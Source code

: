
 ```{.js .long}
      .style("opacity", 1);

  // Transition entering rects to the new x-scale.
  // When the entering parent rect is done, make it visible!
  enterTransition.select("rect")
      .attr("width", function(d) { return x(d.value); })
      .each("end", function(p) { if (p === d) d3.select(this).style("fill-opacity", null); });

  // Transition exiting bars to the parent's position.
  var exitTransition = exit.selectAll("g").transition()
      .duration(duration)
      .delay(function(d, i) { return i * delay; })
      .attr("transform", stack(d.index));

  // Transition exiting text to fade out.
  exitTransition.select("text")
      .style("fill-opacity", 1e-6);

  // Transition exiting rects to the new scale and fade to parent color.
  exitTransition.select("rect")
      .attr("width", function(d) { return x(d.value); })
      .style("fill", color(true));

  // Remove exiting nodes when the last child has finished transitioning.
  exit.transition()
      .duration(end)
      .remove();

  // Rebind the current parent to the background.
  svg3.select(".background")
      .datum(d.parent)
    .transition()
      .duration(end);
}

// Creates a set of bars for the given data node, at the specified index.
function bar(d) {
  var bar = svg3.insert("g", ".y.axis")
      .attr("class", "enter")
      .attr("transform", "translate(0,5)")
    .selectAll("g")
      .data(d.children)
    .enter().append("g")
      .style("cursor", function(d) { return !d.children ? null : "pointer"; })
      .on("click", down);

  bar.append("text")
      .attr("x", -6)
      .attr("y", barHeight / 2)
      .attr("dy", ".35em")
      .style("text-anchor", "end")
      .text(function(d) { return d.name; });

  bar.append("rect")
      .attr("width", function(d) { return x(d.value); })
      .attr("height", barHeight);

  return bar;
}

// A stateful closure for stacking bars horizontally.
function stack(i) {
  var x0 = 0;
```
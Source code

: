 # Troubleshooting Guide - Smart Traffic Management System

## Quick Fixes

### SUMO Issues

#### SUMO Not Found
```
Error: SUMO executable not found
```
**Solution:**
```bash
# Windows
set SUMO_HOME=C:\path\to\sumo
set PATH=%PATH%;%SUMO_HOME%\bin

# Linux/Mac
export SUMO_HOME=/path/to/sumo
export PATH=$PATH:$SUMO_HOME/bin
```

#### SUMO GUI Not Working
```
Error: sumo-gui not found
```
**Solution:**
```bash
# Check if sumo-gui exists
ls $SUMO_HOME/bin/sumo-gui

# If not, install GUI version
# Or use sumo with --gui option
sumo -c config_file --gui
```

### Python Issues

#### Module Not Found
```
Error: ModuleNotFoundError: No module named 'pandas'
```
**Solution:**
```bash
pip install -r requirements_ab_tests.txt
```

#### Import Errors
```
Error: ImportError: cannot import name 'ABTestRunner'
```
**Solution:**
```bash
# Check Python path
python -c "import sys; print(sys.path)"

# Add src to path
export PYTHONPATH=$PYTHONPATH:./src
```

_ _ _ _ _ _ _

# WHAT NEEDS TO BE DONE
Produce the whole listing again, exactly as it reads above.

# EXERCISE RESULT
Source code

:
 ```{.js .long}
      .style("opacity", 1);

  // Transition entering rects to the new x-scale.
  // When the entering parent rect is done, make it visible!
  enterTransition.select("rect")
      .attr("width", function(d) { return x(d.value); })
      .each("end", function(p) { if (p === d) d3.select(this).style("fill-opacity", null); });

  // Transition exiting bars to the parent's position.
  var exitTransition = exit.selectAll("g").transition()
      .duration(duration)
      .delay(function(d, i) { return i * delay; })
      .attr("transform", stack(d.index));

  // Transition exiting text to fade out.
  exitTransition.select("text")
      .style("fill-opacity", 1e-6);

  // Transition exiting rects to the new scale and fade to parent color.
  exitTransition.select("rect")
      .attr("width", function(d) { return x(d.value); })
      .style("fill", color(true));

  // Remove exiting nodes when the last child has finished transitioning.
  exit.transition()
      .duration(end)
      .remove();

  // Rebind the current parent to the background.
  svg3.select(".background")
      .datum(d.parent)
    .transition()
      .duration(end);
}

// Creates a set of bars for the given data node, at the specified index.
function bar(d) {
  var bar = svg3.insert("g", ".y.axis")
      .attr("class", "enter")
      .attr("transform", "translate(0,5)")
    .selectAll("g")
      .data(d.children)
    .enter().append("g")
      .style("cursor", function(d) { return !d.children ? null : "pointer"; })
      .on("click", down);

  bar.append("text")
      .attr("x", -6)
      .attr("y", barHeight / 2)
      .attr("dy", ".35em")
      .style("text-anchor", "end")
      .text(function(d) { return d.name; });

  bar.append("rect")
      .attr("width", function(d) { return x(d.value); })
      .attr("height", barHeight);

  return bar;
}

// A stateful closure for stacking bars horizontally.
function stack(i) {
  var x0 = 0;
```
Source code

: # Troubleshooting Guide - Smart Traffic Management System

## Quick Fixes

### SUMO Issues

#### SUMO Not Found
```
Error: SUMO executable not found
```
**Solution:**
```bash
# Windows
set SUMO_HOME=C:\path\to\sumo
set PATH=%PATH%;%SUMO_HOME%\bin

# Linux/Mac
export SUMO_HOME=/path/to/sumo
export PATH=$PATH:$SUMO_HOME/bin
```

#### SUMO GUI Not Working
```
Error: sumo-gui not found
```
**Solution:**
```bash
# Check if sumo-gui exists
ls $SUMO_HOME/bin/sumo-gui

# If not, install GUI version
# Or use sumo with --gui option
sumo -c config_file --gui
```

### Python Issues

#### Module Not Found
```
Error: ModuleNotFoundError: No module named 'pandas'
```
**Solution:**
```bash
pip install -r requirements_ab_tests.txt
```

#### Import Errors
```
Error: ImportError: cannot import name 'ABTestRunner'
```
**Solution:**
```bash
# Check Python path
python -c "import sys; print(sys.path)"

# Add src to path
export PYTHONPATH=$PYTHONPATH:./src
```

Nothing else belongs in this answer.